The Girl, the Palmist, and the Guy with the Gap-Toothed Grin

Zahra had always been the curious type. She’d read tea leaves in her grandmother’s cups, stared at clouds until they turned into sheep, and once tried to divine the future from the patterns on her cat’s fur. But this time, she decided to go full professional—by visiting a palmist. Or, as her best friend Fatima called it, “the human fortune cookie.”

Now, before we go any further, let’s clear something up. Zahra didn’t go to the palmist to learn about her fate. No, she went strictly for entertainment. Harmless fun, like reading the back of a cereal box or guessing how many raisins are in your oatmeal cookie. Not actual belief—just vibes and giggles. No superstition here, thank you very much.

So there she was, sitting in a tiny shop that smelled suspiciously like old incense and stronger regrets. The palmist, an older woman with so many bangles she could start her own percussion band, took Zahra’s hand and squinted.

“Ooooh,” the palmist said, dramatically, as if Zahra’s palm had just whispered state secrets. “I see… I see that you are in love.”

Zahra blinked. “Okay, fair. I mean, who isn’t at some point?”

“He is a tall man…” the palmist continued, her voice taking on the tone of someone narrating a soap opera.

Zahra leaned in.

“…with a front tooth missing.”

Zahra gasped. “How do you know that? That’s… actually true.”

The palmist smiled, revealing a gold tooth of her own. “Because it’s right here in the life line… or maybe that’s the WiFi signal. Hard to tell these days.”

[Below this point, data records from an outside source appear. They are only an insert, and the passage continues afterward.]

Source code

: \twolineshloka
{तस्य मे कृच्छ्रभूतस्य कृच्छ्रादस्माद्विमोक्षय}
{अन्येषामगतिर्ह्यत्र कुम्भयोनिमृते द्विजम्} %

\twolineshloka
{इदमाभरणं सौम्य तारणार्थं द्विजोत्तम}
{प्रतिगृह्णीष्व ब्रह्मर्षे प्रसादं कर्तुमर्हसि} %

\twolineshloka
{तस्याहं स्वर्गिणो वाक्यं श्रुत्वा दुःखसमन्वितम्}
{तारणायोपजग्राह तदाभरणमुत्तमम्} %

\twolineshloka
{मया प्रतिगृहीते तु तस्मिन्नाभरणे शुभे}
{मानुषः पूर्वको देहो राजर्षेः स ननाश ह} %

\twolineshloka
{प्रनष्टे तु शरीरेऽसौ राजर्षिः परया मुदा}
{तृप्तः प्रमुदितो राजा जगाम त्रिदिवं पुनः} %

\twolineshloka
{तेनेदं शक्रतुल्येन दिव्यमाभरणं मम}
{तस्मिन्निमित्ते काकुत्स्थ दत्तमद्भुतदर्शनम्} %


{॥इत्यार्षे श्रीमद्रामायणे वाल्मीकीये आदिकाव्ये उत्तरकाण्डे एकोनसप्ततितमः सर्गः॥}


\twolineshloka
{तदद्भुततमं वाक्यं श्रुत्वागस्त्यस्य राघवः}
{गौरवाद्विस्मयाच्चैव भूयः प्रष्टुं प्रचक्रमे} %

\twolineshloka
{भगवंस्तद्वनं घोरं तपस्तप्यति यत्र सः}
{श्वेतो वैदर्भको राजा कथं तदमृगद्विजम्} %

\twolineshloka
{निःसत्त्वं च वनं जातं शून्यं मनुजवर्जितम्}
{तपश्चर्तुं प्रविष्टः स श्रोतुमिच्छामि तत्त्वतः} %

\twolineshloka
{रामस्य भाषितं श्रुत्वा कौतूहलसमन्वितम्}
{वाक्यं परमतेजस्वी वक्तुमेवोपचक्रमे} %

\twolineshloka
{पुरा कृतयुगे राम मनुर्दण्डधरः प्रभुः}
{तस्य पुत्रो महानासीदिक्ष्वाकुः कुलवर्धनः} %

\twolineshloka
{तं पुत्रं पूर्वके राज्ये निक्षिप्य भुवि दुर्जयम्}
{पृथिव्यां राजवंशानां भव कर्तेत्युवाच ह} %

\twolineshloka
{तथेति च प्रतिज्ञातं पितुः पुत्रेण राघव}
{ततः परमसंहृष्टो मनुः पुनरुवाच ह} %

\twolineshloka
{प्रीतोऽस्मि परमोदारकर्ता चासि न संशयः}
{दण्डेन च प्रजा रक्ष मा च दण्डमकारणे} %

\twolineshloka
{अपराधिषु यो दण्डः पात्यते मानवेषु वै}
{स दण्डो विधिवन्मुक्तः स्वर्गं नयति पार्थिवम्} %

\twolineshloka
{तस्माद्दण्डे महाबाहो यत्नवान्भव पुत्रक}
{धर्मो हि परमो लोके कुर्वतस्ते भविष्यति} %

“And,” the palmist said, narrowing her eyes like a falcon spotting a chicken nugget, “he has… ask.

“Ask what?” Zahra asked.

“No, no. He has ask.

Zahra looked confused. “Like, he has questions?”

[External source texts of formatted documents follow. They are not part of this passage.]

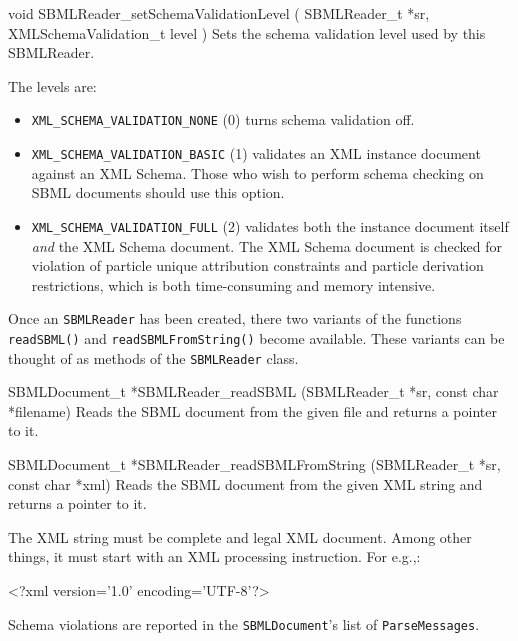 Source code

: \documentclass{sbmlmanual}
\begin{document}
\begin{methoddef}{void SBMLReader\_setSchemaValidationLevel ( SBMLReader\_t *sr,
XMLSchemaValidation\_t level )}
  Sets the schema validation level used by this SBMLReader.

  The levels are:
  \begin{itemize}
    \item \texttt{XML\_SCHEMA\_VALIDATION\_NONE} (0) turns schema
    validation off.

    \item \texttt{XML\_SCHEMA\_VALIDATION\_BASIC} (1) validates an XML
    instance document against an XML Schema.  Those who wish to
    perform schema checking on SBML documents should use this option.

    \item \texttt{XML\_SCHEMA\_VALIDATION\_FULL} (2) validates both
    the instance document itself \emph{and} the XML Schema document.
    The XML Schema document is checked for violation of particle
    unique attribution constraints and particle derivation
    restrictions, which is both time-consuming and memory intensive.
  \end{itemize}
\end{methoddef}


Once an \texttt{SBMLReader} has been created, there two variants of the
functions \texttt{readSBML()} and \texttt{readSBMLFromString()} become
available.  These variants can be thought of as methods of the
\texttt{SBMLReader} class.


\begin{methoddef}{SBMLDocument\_t *SBMLReader\_readSBML (SBMLReader\_t *sr,
const char *filename)}
  Reads the SBML document from the given file and returns a pointer to
  it.
\end{methoddef}

\begin{methoddef}{SBMLDocument\_t *SBMLReader\_readSBMLFromString (SBMLReader\_t *sr, const char *xml)}
  Reads the SBML document from the given XML string and returns a pointer
  to it.

  The XML string must be complete and legal XML document.  Among other
  things, it must start with an XML processing instruction.  For e.g.,:
  \begin{example}
    <?xml version='1.0' encoding='UTF-8'?>
  \end{example}
\end{methoddef}


Schema violations are reported in the \texttt{SBMLDocument}'s list of
\texttt{ParseMessages}.
\end{document}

“No! He has ask!” the palmist insisted, now sounding slightly insulted.

“…Asthma?”

“No! Ask! You know, like when someone talks and it sounds like their throat is trying to quit its job?”

“Ohhh!” Zahra said, realization dawning. “You mean he has a lisp!

The palmist nodded furiously. “Yes! Ask!”

Zahra burst out laughing. “A man with a missing front tooth and a lisp? What’s he going to say, ‘I love you, Zahwa’?”

“Exactly!” the palmist said, delighted. “True love is not always clearly pronounced.”

And that’s when Zahra realized: this wasn’t a revelation. This was a reminder. She was in love with Kareem, the tall, gap-toothed poet who once serenaded her under a broken streetlamp and always said “thweetheart” instead of “sweetheart.” His lisp was adorable. His missing tooth? A soccer incident that he turned into a badge of honor.

The palmist handed back Zahra’s hand and said, “That will be ten dirhams.”

Zahra smiled, handed her the money, and as she walked out, thought: maybe the future isn’t written in our palms. Maybe it’s written in the way someone says our name—with or without the proper number of teeth.